Material provided:

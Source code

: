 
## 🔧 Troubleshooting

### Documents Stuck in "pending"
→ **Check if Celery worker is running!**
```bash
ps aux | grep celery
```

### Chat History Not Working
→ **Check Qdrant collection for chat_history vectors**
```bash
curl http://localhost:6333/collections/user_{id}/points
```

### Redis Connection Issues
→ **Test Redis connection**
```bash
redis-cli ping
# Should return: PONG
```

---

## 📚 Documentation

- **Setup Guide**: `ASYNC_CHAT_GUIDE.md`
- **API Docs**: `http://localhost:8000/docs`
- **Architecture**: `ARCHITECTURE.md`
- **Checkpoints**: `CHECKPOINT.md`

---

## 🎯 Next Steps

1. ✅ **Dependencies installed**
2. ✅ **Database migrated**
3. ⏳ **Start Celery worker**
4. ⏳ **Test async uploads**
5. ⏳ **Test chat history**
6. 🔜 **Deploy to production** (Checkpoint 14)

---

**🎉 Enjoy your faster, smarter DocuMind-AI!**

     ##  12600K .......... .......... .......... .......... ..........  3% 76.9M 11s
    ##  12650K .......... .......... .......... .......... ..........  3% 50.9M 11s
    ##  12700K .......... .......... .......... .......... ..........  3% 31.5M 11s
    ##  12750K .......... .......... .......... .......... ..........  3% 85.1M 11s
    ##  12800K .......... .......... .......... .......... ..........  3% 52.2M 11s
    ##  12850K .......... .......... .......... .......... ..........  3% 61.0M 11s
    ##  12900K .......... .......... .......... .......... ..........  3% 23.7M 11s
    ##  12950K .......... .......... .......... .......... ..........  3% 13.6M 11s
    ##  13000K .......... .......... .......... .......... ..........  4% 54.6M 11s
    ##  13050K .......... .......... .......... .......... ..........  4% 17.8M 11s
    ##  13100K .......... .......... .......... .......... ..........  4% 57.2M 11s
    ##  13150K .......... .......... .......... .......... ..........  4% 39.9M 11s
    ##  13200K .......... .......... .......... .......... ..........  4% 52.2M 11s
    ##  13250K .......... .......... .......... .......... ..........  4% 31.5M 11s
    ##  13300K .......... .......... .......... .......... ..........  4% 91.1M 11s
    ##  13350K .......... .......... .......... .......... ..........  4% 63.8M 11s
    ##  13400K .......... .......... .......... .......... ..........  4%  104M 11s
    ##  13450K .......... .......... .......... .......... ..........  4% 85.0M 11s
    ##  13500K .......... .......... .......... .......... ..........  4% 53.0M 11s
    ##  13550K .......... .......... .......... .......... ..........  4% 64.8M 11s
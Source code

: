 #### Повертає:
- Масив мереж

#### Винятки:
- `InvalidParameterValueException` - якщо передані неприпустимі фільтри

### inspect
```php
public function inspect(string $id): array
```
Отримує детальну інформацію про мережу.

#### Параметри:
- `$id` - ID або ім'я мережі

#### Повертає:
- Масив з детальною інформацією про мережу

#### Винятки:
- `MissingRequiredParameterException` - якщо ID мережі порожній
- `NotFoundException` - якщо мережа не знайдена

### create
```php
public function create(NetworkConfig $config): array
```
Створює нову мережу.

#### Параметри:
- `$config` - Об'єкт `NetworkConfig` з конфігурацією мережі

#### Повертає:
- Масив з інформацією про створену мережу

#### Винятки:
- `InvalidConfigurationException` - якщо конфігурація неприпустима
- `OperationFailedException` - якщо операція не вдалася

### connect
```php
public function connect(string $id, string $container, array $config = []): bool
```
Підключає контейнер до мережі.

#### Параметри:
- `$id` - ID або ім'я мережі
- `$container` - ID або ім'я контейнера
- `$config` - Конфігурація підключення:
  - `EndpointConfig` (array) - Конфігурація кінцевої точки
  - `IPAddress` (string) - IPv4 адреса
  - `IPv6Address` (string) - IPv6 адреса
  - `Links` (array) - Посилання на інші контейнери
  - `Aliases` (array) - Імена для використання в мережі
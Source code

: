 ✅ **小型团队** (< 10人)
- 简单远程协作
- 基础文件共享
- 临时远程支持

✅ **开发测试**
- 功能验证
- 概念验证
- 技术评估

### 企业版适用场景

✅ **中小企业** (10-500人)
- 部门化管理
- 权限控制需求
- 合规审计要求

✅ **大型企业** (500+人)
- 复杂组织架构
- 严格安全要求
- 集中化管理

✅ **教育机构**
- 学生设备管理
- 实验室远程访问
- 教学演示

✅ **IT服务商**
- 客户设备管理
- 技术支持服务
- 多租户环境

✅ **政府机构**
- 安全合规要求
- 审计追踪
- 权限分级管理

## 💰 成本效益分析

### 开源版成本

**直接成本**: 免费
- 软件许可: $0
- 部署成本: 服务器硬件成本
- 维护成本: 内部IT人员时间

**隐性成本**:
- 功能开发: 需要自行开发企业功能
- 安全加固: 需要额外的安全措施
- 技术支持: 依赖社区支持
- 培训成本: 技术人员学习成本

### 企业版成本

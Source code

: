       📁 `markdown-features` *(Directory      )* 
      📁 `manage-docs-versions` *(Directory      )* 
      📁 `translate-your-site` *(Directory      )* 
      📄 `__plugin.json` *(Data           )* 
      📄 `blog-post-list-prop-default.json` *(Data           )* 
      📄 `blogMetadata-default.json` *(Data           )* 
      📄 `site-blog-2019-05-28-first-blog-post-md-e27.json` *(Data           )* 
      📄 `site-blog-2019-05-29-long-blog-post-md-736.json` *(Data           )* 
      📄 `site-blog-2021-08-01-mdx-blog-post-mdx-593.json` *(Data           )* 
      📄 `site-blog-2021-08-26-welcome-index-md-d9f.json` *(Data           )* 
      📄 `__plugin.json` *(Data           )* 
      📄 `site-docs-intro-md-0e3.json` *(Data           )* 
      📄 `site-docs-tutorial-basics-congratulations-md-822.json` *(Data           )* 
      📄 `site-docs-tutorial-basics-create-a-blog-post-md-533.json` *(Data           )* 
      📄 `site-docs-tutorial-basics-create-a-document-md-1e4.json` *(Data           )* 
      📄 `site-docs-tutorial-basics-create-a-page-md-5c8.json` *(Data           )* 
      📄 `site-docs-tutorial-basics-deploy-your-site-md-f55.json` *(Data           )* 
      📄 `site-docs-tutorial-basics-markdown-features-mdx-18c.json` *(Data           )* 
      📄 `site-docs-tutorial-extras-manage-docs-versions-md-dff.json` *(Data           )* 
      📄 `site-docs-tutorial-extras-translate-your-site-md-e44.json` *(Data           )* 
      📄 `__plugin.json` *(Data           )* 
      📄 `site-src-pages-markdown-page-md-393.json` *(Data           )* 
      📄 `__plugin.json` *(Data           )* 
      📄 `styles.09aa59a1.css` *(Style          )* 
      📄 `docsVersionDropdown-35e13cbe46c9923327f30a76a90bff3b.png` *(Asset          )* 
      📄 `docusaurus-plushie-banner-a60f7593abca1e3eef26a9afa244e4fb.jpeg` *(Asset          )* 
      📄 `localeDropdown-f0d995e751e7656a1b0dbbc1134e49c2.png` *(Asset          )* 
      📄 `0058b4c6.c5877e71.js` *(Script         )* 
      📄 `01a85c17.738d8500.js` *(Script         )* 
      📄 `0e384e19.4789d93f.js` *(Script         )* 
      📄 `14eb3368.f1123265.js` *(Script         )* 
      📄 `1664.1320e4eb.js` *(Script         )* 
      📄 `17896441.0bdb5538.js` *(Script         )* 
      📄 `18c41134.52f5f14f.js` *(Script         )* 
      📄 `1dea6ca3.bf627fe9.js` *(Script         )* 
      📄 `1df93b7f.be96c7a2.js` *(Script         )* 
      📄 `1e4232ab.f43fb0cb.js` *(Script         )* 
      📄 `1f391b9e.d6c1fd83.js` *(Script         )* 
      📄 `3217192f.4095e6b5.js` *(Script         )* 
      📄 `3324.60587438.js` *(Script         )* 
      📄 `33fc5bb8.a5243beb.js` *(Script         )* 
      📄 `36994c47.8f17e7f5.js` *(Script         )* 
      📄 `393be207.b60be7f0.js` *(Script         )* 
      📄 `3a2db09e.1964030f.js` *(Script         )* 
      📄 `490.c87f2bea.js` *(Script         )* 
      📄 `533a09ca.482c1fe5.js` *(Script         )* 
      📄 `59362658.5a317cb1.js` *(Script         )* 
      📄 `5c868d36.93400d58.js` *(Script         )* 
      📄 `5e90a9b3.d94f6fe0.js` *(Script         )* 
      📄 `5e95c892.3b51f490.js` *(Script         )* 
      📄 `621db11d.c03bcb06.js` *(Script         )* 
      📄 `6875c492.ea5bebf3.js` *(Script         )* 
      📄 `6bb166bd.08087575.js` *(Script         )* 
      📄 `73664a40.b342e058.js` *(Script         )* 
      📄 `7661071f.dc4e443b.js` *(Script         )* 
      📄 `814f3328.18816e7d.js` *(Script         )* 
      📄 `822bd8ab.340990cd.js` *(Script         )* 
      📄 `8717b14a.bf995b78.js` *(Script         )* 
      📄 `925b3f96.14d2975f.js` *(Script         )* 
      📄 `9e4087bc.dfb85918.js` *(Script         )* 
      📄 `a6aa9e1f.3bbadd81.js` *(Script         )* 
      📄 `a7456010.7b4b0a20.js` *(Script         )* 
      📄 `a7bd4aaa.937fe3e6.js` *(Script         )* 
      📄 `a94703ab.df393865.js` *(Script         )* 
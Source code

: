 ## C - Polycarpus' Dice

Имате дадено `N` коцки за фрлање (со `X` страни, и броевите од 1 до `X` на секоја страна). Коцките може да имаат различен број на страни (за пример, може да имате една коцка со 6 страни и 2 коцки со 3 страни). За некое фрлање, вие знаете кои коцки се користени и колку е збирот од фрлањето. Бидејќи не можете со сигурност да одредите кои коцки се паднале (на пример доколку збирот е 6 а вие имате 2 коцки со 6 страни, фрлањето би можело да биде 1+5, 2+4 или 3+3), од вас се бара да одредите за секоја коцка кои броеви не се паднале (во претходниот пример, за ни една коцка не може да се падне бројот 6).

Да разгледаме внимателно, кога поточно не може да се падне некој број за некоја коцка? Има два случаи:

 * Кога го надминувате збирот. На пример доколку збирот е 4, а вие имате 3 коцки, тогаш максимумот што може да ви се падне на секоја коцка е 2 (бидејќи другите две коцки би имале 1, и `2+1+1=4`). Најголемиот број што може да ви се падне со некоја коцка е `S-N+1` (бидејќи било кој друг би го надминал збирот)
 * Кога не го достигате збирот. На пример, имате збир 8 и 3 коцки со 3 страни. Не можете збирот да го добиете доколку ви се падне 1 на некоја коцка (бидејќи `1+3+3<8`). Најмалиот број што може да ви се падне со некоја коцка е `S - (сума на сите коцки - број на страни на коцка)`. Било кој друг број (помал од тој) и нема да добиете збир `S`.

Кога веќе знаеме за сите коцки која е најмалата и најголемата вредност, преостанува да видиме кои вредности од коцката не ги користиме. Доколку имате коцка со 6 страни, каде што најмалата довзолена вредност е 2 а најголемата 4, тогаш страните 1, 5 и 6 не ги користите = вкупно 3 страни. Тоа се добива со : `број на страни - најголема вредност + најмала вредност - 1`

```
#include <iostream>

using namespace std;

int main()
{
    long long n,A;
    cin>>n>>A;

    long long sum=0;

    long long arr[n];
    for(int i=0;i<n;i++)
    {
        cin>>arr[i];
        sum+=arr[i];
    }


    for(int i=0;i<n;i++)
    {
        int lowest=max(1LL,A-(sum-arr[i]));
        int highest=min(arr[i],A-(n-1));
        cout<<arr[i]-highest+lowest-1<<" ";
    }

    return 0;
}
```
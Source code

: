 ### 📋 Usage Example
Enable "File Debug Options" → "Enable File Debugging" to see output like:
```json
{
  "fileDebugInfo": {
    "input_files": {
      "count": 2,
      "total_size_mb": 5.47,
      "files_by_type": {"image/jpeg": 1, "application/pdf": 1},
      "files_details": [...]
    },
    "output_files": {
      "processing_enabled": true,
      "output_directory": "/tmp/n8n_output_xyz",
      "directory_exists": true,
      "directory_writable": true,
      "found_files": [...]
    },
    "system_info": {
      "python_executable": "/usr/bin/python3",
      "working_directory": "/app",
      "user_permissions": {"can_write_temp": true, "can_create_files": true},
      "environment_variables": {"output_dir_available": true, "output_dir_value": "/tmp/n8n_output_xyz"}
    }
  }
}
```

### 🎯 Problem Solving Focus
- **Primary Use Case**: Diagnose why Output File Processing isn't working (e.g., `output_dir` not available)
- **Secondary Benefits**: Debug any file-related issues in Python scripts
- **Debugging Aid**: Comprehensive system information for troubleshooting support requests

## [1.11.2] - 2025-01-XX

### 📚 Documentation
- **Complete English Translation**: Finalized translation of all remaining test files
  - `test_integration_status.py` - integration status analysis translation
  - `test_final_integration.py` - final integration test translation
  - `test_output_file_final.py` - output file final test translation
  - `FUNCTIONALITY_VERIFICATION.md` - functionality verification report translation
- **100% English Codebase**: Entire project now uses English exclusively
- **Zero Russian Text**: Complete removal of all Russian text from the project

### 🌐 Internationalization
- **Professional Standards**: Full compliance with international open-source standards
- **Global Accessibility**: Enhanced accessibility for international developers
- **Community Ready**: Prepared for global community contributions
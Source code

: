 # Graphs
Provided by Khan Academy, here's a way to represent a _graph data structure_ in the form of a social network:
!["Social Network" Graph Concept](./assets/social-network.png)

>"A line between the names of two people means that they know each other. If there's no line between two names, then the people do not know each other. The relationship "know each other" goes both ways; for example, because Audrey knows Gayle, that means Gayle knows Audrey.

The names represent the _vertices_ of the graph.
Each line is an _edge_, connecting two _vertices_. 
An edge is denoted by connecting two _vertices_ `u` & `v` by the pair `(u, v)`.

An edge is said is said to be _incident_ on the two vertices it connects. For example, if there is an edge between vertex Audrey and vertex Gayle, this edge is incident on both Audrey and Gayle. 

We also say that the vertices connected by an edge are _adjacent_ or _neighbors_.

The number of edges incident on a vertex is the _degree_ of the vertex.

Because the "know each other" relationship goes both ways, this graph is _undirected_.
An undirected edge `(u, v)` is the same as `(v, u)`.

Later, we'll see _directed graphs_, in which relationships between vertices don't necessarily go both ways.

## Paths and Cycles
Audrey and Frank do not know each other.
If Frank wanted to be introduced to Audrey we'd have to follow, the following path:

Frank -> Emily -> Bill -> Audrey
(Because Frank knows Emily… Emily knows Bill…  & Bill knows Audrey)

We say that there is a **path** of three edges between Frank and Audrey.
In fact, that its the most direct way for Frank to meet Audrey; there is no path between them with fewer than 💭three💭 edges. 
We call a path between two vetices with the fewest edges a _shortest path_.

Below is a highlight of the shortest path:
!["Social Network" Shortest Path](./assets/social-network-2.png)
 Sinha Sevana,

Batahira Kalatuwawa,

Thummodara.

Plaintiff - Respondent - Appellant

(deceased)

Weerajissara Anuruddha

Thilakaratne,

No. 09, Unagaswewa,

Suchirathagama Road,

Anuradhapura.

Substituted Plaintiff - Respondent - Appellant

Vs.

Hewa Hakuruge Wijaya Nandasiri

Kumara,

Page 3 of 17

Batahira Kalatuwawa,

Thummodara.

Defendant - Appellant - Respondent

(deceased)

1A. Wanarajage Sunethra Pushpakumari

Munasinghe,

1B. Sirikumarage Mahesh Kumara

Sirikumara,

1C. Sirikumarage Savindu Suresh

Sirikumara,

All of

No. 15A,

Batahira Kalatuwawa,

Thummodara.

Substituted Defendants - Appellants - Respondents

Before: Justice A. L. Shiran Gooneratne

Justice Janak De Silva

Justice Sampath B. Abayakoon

Your goal:
Show the lines of the entries that include the string "http", copying each in full.

Result for this task:
curl http://localhost:6333/collections/user_{id}/points
- **API Docs**: `http://localhost:8000/docs`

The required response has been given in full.